Interactive InfoPapers
An interactive InfoPaper combines a number of different content asset types, including a white paper, video, infographic, quiz, and conversion forms. These assets, typically kept separate are meshed into a single, powerful content asset that has the potential to reduce your buyer’s journey by as much as 50% (here’s an example Interactive InfoPaper).

Online Assessment
Another tool in the ABM arsenal, an online assessment can help both qualify a prospect as well as educate you on the market. Typically ranging from 10 to 20 questions (depending on the complexity of your offering), assessments can help you gain valuable insight into your user, their decision-making process, and suitability for a particular solution. Assessments are useful in ABM because, when leveraged at the right stage of the buyer’s journey and with the appropriate questions, an assessment can help a prospect select the right solution for their particular need, while providing you with valuable intel.

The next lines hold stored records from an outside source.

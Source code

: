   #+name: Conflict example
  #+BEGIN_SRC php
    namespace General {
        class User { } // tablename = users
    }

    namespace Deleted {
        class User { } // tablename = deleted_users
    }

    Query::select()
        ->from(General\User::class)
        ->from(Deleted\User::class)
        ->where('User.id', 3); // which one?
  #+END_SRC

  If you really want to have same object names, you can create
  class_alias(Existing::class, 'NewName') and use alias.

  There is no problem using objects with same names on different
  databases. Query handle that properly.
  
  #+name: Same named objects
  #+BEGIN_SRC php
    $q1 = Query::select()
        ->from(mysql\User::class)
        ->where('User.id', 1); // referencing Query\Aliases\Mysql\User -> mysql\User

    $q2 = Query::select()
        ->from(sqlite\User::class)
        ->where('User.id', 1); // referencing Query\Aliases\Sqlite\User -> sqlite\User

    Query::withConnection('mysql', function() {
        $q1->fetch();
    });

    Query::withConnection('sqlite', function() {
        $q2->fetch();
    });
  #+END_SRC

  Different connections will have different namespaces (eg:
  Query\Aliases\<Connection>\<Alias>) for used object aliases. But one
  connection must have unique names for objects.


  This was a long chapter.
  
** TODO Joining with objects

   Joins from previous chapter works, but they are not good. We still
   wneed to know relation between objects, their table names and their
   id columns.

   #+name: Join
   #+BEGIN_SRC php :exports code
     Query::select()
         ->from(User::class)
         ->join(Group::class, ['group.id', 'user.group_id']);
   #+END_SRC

Interactive Infographics and Resources
Just like their static siblings that are locked into PNG, JPEG, GIF or PDF format, interactive infographics tell a story or educate the reader by visually representing data, information or a process clearly. These are incredibly useful when you have a complex point to make, or a process that has a number of hard to describe moving parts (like marketing). The interactive kind (like this Account-based Marketing infographic is becoming) allows the user to interact with some (or all) of the data. We see most interactive infographics as being responsive and animated today, but look for infographics that capture user data in real time, allowing visitors to compare their own data to their peers in the moment.
Metrics Are Your Friend
One of the most important—and often difficult to manage—components of Account-Based Marketing programs is the measurement of metrics.
Those who are new to ABM will often put high effort into getting their ABM strategy into motion, and then wrestle when it comes to analyzing and optimizing their campaign later on. Tracking metrics is the easiest way to see whether or not your campaign is successful—by measuring different data surrounding an ABM strategy, you can quantify just how well your program is working and where you need to improve.
What metrics you will track may vary, but here is our roundup of the most important ones.

Coverage/Reach
How many stakeholders within your target accounts have you actually reached? What are your open and click through rates within your target accounts?

Engagement
How are your targets interacting with your content? How much time did they spend on it? How many pieces of content did they engage with?

Impact
Did engaging with your content lead your target to take some action (call/email/form filled out)? What specific content caused this contact?

Influence
How has using ABM impacted sales? Are sales cycles shorter? Are sale amounts larger? Are conversion rates for ABM accounts higher than non-ABM accounts?

ROI
What is your return on investment? Are you getting more out of your campaign than you’re putting in?

Retention
Are targets sticking with you beyond the initial sale? Are your ABM targets more prone to up-selling and cross selling than non-ABM?